## Information supplied

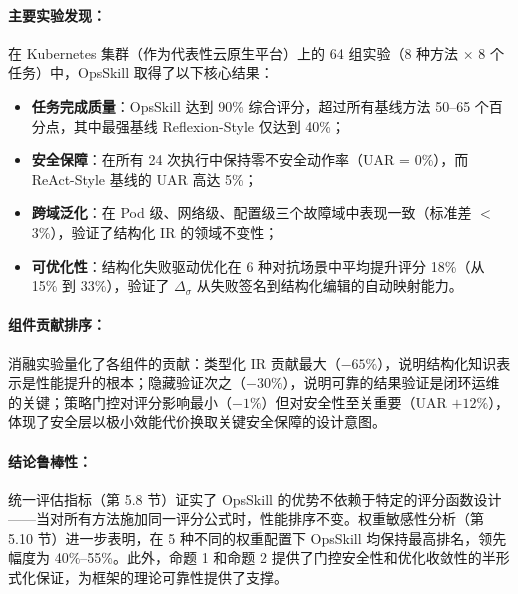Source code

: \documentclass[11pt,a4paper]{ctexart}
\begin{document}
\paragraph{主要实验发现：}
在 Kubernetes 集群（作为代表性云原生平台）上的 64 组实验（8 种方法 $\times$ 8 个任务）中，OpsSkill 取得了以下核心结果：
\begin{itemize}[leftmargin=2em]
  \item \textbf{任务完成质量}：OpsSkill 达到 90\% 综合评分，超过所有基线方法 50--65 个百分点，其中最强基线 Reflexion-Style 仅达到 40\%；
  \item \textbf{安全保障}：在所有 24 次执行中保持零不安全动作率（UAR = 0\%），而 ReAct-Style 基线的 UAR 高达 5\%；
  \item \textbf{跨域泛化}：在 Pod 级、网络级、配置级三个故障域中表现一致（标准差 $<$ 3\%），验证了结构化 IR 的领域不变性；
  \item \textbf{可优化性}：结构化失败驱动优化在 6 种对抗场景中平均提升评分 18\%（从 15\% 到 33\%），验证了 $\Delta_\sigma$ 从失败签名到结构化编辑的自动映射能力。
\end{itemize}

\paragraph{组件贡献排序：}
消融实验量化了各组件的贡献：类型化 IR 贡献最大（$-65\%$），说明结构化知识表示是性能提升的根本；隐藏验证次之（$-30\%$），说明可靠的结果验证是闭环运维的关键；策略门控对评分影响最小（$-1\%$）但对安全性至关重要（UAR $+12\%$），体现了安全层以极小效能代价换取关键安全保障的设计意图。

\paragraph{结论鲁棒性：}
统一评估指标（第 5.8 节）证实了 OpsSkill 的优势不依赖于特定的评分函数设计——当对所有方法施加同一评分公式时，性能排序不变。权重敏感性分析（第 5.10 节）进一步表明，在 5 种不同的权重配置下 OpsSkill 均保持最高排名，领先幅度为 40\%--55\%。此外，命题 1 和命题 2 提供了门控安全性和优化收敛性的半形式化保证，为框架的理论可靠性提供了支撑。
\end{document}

## Task goal
Copy out every line in the records where the word "paragraph" is found.

## Written solution
\paragraph{主要实验发现：}
\paragraph{组件贡献排序：}
\paragraph{结论鲁棒性：}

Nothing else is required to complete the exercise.